### [WHAT TO DO]
What lines of the material below hold the string "collection"? Copy them out.

### [SUPPLIED MATERIAL]

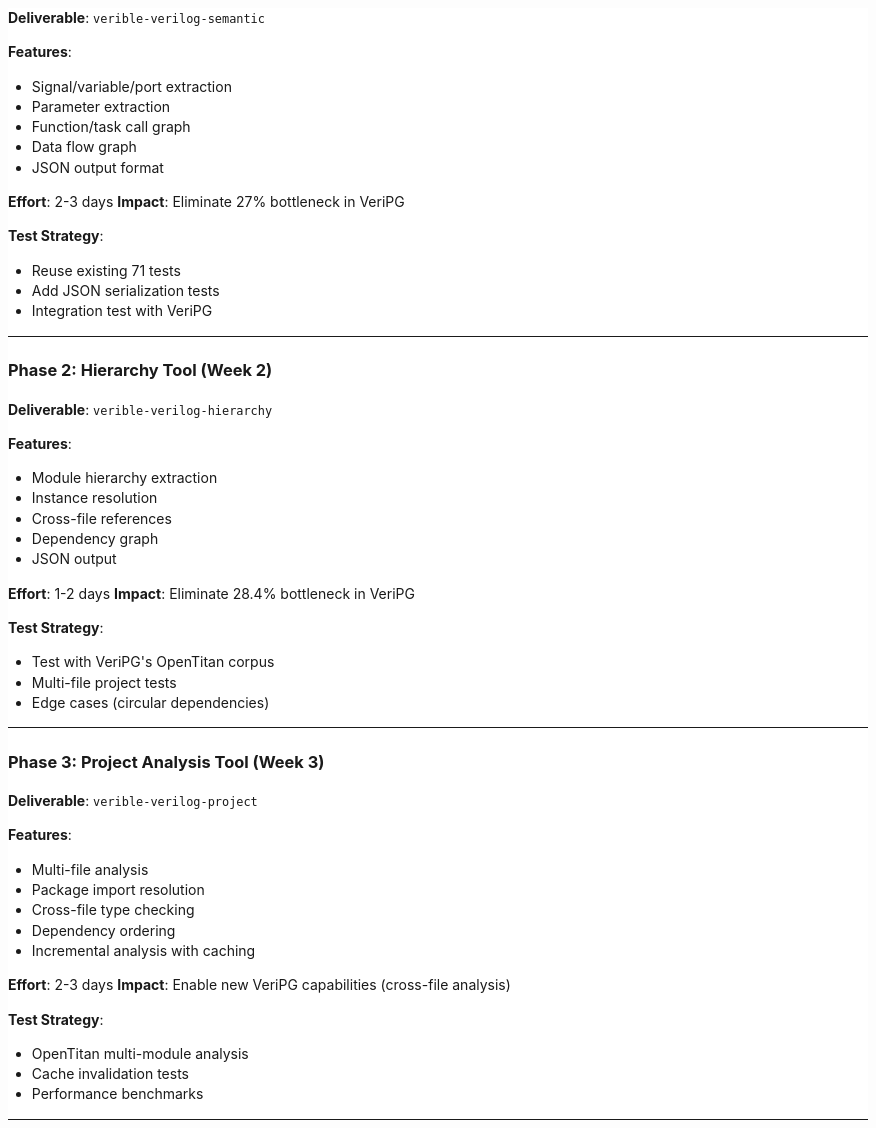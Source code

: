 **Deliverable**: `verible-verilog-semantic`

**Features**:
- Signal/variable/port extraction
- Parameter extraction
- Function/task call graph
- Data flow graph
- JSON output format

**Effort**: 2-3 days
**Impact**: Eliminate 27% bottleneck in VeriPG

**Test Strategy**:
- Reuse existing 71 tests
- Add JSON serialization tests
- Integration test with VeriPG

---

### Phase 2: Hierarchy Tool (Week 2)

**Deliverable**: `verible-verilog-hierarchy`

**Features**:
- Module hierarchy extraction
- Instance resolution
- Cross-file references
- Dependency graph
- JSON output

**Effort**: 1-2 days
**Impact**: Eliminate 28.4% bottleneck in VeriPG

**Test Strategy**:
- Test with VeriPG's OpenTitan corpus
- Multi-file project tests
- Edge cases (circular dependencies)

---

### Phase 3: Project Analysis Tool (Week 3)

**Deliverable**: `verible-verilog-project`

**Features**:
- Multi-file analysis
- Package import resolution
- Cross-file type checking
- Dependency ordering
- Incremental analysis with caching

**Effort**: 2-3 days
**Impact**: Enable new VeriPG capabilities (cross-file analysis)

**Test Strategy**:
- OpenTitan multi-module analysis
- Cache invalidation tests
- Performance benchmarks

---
--
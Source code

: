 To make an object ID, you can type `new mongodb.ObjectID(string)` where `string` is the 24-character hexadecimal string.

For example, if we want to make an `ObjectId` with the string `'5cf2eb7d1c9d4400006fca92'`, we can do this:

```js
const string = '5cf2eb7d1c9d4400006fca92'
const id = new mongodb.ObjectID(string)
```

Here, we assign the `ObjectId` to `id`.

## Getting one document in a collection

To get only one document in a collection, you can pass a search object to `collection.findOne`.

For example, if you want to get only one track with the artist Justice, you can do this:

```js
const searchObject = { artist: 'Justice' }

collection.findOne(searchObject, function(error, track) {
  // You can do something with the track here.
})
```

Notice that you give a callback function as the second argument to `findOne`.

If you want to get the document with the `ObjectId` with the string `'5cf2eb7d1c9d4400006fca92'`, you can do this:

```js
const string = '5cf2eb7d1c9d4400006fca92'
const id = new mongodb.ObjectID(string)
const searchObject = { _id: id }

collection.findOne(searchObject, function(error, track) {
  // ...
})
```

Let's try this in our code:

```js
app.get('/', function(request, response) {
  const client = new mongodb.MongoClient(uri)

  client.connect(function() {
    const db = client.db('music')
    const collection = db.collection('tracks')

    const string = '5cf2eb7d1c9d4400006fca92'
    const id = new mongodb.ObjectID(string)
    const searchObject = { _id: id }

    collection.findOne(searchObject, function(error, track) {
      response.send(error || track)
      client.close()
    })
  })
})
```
---
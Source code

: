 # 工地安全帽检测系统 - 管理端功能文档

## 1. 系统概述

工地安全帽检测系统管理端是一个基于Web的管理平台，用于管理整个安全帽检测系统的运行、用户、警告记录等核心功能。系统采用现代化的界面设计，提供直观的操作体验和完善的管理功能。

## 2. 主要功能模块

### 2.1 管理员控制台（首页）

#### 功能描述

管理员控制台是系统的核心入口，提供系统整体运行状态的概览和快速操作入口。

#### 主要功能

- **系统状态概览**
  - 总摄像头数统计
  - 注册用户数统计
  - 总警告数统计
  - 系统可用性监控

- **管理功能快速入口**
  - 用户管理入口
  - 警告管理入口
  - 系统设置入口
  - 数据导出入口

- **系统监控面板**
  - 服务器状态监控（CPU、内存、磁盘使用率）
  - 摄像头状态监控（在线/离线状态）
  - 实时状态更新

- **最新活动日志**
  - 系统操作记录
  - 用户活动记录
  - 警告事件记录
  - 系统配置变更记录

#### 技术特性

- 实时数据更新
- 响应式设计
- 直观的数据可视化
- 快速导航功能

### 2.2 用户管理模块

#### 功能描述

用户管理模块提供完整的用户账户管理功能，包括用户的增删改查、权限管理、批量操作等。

### [EXPECTED ANSWER]
## Getting one document in a collection
To get only one document in a collection, you can pass a search object to `collection.findOne`.
collection.findOne(searchObject, function(error, track) {
collection.findOne(searchObject, function(error, track) {
    const collection = db.collection('tracks')
    collection.findOne(searchObject, function(error, track) {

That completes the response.